Extracted records START

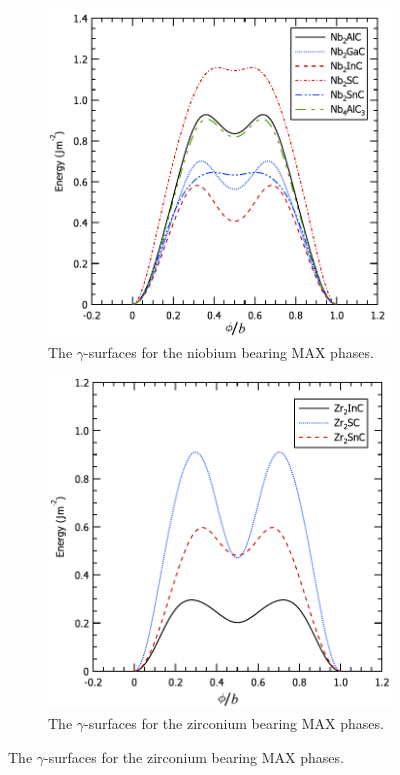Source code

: \begin{figure}
\centering
\begin{subfigure}{7cm}
\centering
\includegraphics[width=\textwidth]{Nb_gamma_surfaces}
\caption{The $\gamma$-surfaces for the niobium bearing MAX phases.\label{fig:Nb_gamma_surfaces}}
\end{subfigure}

\begin{subfigure}{7cm}
\centering
\includegraphics[width=\textwidth]{Zr_gamma_surfaces}
\caption{The $\gamma$-surfaces for the zirconium bearing MAX phases.\label{fig:Zr_gamma_surfaces}}
\end{subfigure}


\end{figure}
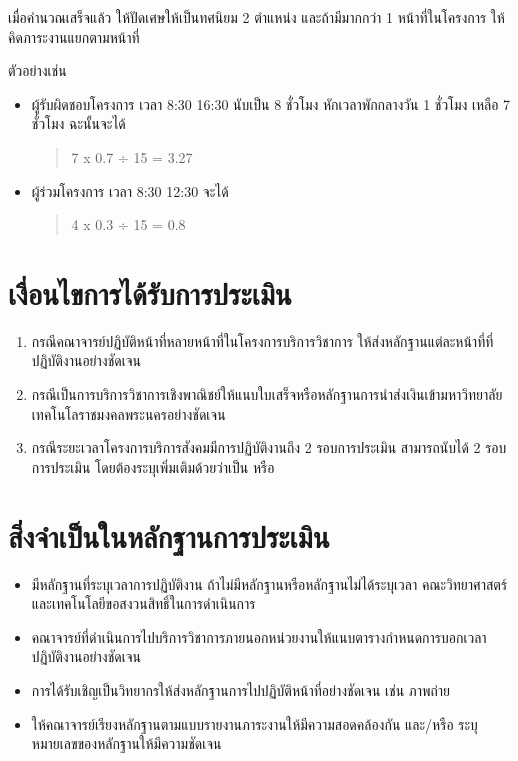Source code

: \documentclass[a4paper,12pt,english]{sphinxmanual}
\begin{document}
เมื่อคำนวณเสร็จแล้ว ให้ปัดเศษให้เป็นทศนิยม 2 ตำแหน่ง และถ้ามีมากกว่า 1 หน้าที่ในโครงการ ให้คิดภาระงานแยกตามหน้าที่

ตัวอย่างเช่น
\begin{itemize}
\item {} 
ผู้รับผิดชอบโครงการ เวลา 8:30 \sphinxhyphen{} 16:30 นับเป็น 8 ชั่วโมง หักเวลาพักกลางวัน 1 ชั่วโมง เหลือ 7 ชั่วโมง ฉะนั้นจะได้
\begin{quote}

7 x 0.7 ÷ 15 = 3.27
\end{quote}

\item {} 
ผู้ร่วมโครงการ เวลา 8:30 \sphinxhyphen{} 12:30 จะได้
\begin{quote}

4 x 0.3 ÷ 15 = 0.8
\end{quote}

\end{itemize}


\section{เงื่อนไขการได้รับการประเมิน}
\label{\detokenize{3service:id3}}\begin{enumerate}
%
\item {} 
กรณีคณาจารย์ปฏิบัติหน้าที่หลายหน้าที่ในโครงการบริการวิชาการ ให้ส่งหลักฐานแต่ละหน้าที่ที่ปฏิบัติงานอย่างชัดเจน

\item {} 
กรณีเป็นการบริการวิชาการเชิงพาณิชย์ให้แนบใบเสร็จหรือหลักฐานการนำส่งเงินเข้ามหาวิทยาลัยเทคโนโลราชมงคลพระนครอย่างชัดเจน

\item {} 
กรณีระยะเวลาโครงการบริการสังคมมีการปฏิบัติงานถึง 2 รอบการประเมิน สามารถนับได้ 2 รอบการประเมิน โดยต้องระบุเพิ่มเติมด้วยว่าเป็น  หรือ 

\end{enumerate}


\section{สิ่งจำเป็นในหลักฐานการประเมิน}
\label{\detokenize{3service:id4}}\begin{itemize}
\item {} 
 มีหลักฐานที่ระบุเวลาการปฏิบัติงาน ถ้าไม่มีหลักฐานหรือหลักฐานไม่ได้ระบุเวลา คณะวิทยาศาสตร์และเทคโนโลยีขอสงวนสิทธิ์ในการดำเนินการ

\item {} 
คณาจารย์ที่ดำเนินการไปบริการวิชาการภายนอกหน่วยงานให้แนบตารางกำหนดการบอกเวลาปฏิบัติงานอย่างชัดเจน

\item {} 
การได้รับเชิญเป็นวิทยากรให้ส่งหลักฐานการไปปฏิบัติหน้าที่อย่างชัดเจน เช่น ภาพถ่าย

\item {} 
ให้คณาจารย์เรียงหลักฐานตามแบบรายงานภาระงานให้มีความสอดคล้องกัน และ/หรือ ระบุหมายเลขของหลักฐานให้มีความชัดเจน

\end{itemize}
\end{document}
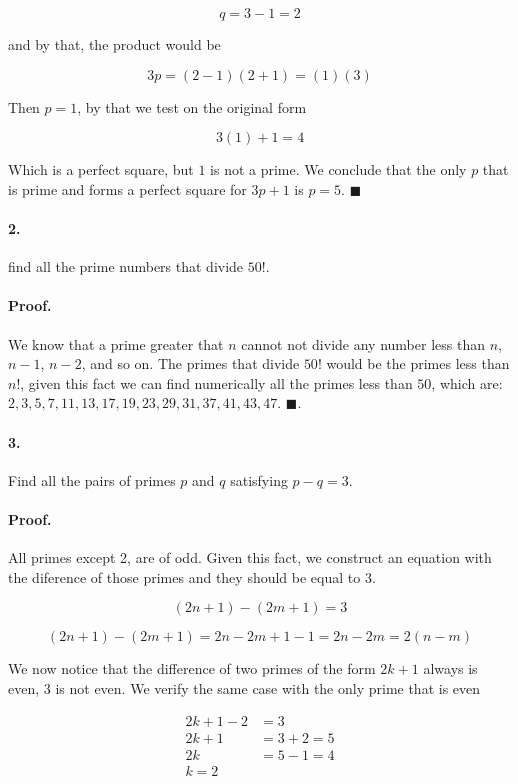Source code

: \documentclass{article}
\begin{document}
$$q = 3 - 1 = 2$$

and by that, the product would be

$$3p = (2 - 1)(2 +1) = (1)(3)$$

Then $p=1$, by that we test on the original form

$$3(1) + 1 = 4$$

Which is a perfect square, but $1$ is not a prime. We conclude that the only $p$ that is prime and forms a perfect square for $3p + 1$ is $p = 5$. $\blacksquare$

\paragraph{2.} find all the prime numbers that divide $50!$.

\paragraph{Proof.} We know that a prime greater that $n$ cannot not divide any number less than $n$, $n-1$, $n-2$, and so on. The primes that divide $50!$ would be the primes less than $n!$, given this fact we can find numerically all the primes less than $50$, which are: $2, 3, 5, 7, 11, 13, 17, 19, 23, 29, 31, 37, 41, 43, 47$. $\blacksquare$.

\paragraph{3.} Find all the pairs of primes $p$ and $q$ satisfying $p - q = 3$.

\paragraph{Proof.} All primes except 2, are of odd. Given this fact, we construct an equation with the diference of those primes and they should be equal to 3.

$$(2n + 1) - (2m + 1) = 3$$

$$(2n + 1) - (2m + 1) = 2n - 2m + 1 - 1 = 2n - 2m = 2(n-m)$$

We now notice that the difference of two primes of the form $2k +1$ always is even, $3$ is not even. We verify the same case with the only prime that is even

\begin{align*}
    2k + 1 - 2 &= 3\\
    2k + 1 &= 3 + 2 = 5\\
    2k &= 5 - 1 = 4\\
    k = 2
\end{align*}
\end{document}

Extracted records END

- [What the task requires]
Transcribe the entries above exactly, from their first line through the line with "Then $p=1$, by", and omit all pictures.

- [Solution to the problem]
Source code

: \begin{figure}
\centering
\begin{subfigure}{7cm}
\centering
\includegraphics[width=\textwidth]{Nb_gamma_surfaces}
\caption{The $\gamma$-surfaces for the niobium bearing MAX phases.\label{fig:Nb_gamma_surfaces}}
\end{subfigure}

\begin{subfigure}{7cm}
\centering
\includegraphics[width=\textwidth]{Zr_gamma_surfaces}
\caption{The $\gamma$-surfaces for the zirconium bearing MAX phases.\label{fig:Zr_gamma_surfaces}}
\end{subfigure}


\end{figure}
Source code

: \documentclass[a4paper,12pt,english]{sphinxmanual}
\begin{document}
เมื่อคำนวณเสร็จแล้ว ให้ปัดเศษให้เป็นทศนิยม 2 ตำแหน่ง และถ้ามีมากกว่า 1 หน้าที่ในโครงการ ให้คิดภาระงานแยกตามหน้าที่

ตัวอย่างเช่น
\begin{itemize}
\item {} 
ผู้รับผิดชอบโครงการ เวลา 8:30 \sphinxhyphen{} 16:30 นับเป็น 8 ชั่วโมง หักเวลาพักกลางวัน 1 ชั่วโมง เหลือ 7 ชั่วโมง ฉะนั้นจะได้
\begin{quote}

7 x 0.7 ÷ 15 = 3.27
\end{quote}

\item {} 
ผู้ร่วมโครงการ เวลา 8:30 \sphinxhyphen{} 12:30 จะได้
\begin{quote}

4 x 0.3 ÷ 15 = 0.8
\end{quote}

\end{itemize}


\section{เงื่อนไขการได้รับการประเมิน}
\label{\detokenize{3service:id3}}\begin{enumerate}
%
\item {} 
กรณีคณาจารย์ปฏิบัติหน้าที่หลายหน้าที่ในโครงการบริการวิชาการ ให้ส่งหลักฐานแต่ละหน้าที่ที่ปฏิบัติงานอย่างชัดเจน

\item {} 
กรณีเป็นการบริการวิชาการเชิงพาณิชย์ให้แนบใบเสร็จหรือหลักฐานการนำส่งเงินเข้ามหาวิทยาลัยเทคโนโลราชมงคลพระนครอย่างชัดเจน

\item {} 
กรณีระยะเวลาโครงการบริการสังคมมีการปฏิบัติงานถึง 2 รอบการประเมิน สามารถนับได้ 2 รอบการประเมิน โดยต้องระบุเพิ่มเติมด้วยว่าเป็น  หรือ 

\end{enumerate}


\section{สิ่งจำเป็นในหลักฐานการประเมิน}
\label{\detokenize{3service:id4}}\begin{itemize}
\item {} 
 มีหลักฐานที่ระบุเวลาการปฏิบัติงาน ถ้าไม่มีหลักฐานหรือหลักฐานไม่ได้ระบุเวลา คณะวิทยาศาสตร์และเทคโนโลยีขอสงวนสิทธิ์ในการดำเนินการ

\item {} 
คณาจารย์ที่ดำเนินการไปบริการวิชาการภายนอกหน่วยงานให้แนบตารางกำหนดการบอกเวลาปฏิบัติงานอย่างชัดเจน

\item {} 
การได้รับเชิญเป็นวิทยากรให้ส่งหลักฐานการไปปฏิบัติหน้าที่อย่างชัดเจน เช่น ภาพถ่าย

\item {} 
ให้คณาจารย์เรียงหลักฐานตามแบบรายงานภาระงานให้มีความสอดคล้องกัน และ/หรือ ระบุหมายเลขของหลักฐานให้มีความชัดเจน

\end{itemize}
\end{document}
Source code

: \documentclass{article}
\begin{document}
$$q = 3 - 1 = 2$$

and by that, the product would be

$$3p = (2 - 1)(2 +1) = (1)(3)$$

Then $p=1$, by that we test on the original form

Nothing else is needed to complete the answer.